Exercise instructions: In the records below, find the line with "Scientist @ ElligencIA" and the line with "Recommendation System Design"; return exactly those lines and every line between them.
══ Materials provided
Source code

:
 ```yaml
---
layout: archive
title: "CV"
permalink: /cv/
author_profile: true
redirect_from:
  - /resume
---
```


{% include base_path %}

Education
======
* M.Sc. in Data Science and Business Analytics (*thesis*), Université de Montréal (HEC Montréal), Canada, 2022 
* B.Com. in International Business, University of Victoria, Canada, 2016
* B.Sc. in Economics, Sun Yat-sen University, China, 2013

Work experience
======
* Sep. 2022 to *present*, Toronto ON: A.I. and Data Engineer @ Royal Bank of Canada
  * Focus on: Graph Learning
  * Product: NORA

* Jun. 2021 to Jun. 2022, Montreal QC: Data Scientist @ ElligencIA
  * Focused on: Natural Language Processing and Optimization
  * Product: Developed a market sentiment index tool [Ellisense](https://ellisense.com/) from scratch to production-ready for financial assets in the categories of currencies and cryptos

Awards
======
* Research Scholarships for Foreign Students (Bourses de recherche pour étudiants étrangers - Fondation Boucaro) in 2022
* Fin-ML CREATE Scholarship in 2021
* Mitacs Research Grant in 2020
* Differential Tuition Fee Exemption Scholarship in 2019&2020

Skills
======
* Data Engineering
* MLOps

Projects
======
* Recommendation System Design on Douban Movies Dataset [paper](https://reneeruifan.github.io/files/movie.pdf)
════
══ Materials provided
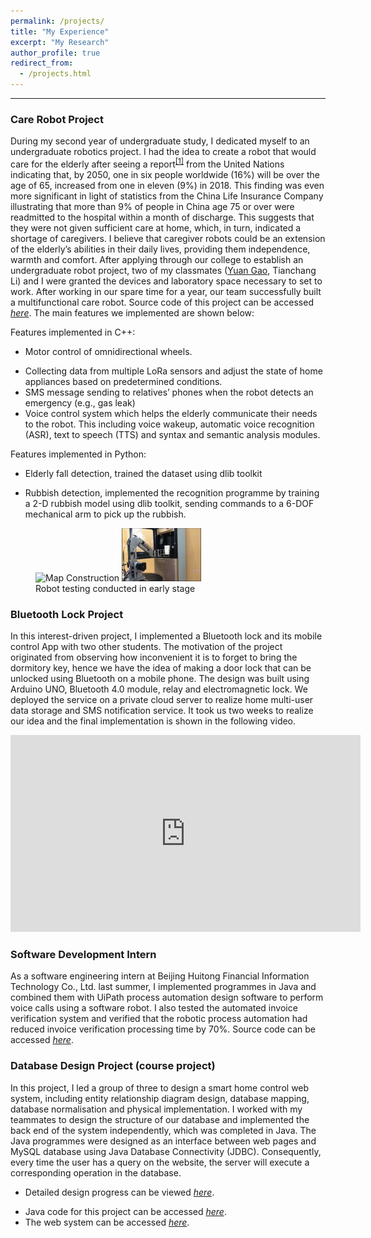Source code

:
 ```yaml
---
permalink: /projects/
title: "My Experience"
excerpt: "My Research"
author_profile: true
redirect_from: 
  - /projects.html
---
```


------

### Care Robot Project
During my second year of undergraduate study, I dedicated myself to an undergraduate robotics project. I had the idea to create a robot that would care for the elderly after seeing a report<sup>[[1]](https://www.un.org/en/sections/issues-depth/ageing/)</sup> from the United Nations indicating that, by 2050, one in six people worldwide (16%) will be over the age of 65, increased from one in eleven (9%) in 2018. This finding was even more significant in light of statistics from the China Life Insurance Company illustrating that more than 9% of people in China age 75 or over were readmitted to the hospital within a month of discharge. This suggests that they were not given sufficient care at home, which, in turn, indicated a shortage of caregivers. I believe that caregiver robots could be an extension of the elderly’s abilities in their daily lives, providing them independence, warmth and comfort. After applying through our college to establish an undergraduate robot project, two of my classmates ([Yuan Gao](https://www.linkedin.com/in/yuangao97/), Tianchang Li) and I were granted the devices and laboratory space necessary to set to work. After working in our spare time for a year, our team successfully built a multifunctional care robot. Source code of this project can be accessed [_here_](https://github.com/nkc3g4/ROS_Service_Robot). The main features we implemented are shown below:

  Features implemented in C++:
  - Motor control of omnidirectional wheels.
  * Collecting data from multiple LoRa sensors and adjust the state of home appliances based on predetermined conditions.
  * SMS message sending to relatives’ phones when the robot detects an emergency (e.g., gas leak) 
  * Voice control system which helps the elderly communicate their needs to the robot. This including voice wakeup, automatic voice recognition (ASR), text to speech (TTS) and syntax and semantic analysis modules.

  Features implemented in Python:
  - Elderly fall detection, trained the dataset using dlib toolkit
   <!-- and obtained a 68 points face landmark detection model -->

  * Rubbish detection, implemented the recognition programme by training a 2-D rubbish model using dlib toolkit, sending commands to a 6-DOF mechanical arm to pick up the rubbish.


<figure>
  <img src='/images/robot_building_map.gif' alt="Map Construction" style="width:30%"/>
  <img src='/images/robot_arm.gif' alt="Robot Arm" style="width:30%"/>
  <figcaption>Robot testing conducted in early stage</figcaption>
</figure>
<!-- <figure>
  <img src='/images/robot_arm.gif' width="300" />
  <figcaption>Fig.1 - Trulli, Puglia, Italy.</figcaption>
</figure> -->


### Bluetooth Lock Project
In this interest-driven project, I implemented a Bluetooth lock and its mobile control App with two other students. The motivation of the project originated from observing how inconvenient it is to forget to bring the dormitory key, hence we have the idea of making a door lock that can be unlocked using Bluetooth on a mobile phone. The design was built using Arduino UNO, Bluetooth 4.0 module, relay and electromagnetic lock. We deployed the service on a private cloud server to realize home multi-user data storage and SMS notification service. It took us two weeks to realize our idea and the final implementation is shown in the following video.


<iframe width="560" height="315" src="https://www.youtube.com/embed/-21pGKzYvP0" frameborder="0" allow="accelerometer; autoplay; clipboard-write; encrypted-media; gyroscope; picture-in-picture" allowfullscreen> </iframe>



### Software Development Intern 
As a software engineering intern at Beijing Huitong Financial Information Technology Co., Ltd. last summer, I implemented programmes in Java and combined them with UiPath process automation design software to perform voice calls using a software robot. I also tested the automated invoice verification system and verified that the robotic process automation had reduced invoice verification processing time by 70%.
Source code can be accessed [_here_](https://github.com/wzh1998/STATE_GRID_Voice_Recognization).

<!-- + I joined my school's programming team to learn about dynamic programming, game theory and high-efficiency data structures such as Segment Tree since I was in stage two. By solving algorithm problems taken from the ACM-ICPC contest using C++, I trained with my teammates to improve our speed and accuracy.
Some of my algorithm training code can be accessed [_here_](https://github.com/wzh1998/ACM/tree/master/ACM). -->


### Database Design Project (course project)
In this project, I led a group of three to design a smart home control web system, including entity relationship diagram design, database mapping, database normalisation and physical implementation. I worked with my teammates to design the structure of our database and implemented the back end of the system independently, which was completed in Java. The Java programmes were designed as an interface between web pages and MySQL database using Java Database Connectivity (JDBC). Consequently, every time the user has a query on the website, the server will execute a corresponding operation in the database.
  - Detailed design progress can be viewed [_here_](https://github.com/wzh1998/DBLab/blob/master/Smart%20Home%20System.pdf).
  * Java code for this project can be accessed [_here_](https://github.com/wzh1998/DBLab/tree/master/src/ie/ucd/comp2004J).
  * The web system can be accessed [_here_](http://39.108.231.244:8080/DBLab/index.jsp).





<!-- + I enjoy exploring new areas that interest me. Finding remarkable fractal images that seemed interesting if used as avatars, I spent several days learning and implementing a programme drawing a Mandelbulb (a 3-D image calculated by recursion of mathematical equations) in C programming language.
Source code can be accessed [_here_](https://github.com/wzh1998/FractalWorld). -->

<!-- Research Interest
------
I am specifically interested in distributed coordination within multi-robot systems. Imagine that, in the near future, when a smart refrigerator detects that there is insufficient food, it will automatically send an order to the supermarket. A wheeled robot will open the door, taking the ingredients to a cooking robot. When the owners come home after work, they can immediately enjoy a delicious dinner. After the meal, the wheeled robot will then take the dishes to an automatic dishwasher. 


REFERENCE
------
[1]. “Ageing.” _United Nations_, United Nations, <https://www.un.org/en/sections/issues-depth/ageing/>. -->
════
══ Materials provided
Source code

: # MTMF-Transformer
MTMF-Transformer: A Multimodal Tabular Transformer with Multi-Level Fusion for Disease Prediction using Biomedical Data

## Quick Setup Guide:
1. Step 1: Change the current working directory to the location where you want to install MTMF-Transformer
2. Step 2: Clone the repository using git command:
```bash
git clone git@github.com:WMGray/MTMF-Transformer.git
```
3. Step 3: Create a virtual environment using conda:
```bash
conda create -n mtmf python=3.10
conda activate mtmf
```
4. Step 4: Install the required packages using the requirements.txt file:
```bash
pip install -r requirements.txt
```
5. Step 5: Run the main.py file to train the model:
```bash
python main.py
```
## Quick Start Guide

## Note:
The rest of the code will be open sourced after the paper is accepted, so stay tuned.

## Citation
════
Exercise result:
* Jun. 2021 to Jun. 2022, Montreal QC: Data Scientist @ ElligencIA
  * Focused on: Natural Language Processing and Optimization
  * Product: Developed a market sentiment index tool [Ellisense](https://ellisense.com/) from scratch to production-ready for financial assets in the categories of currencies and cryptos

Awards
======
* Research Scholarships for Foreign Students (Bourses de recherche pour étudiants étrangers - Fondation Boucaro) in 2022
* Fin-ML CREATE Scholarship in 2021
* Mitacs Research Grant in 2020
* Differential Tuition Fee Exemption Scholarship in 2019&2020

Skills
======
* Data Engineering
* MLOps

Projects
======
* Recommendation System Design on Douban Movies Dataset [paper](https://reneeruifan.github.io/files/movie.pdf)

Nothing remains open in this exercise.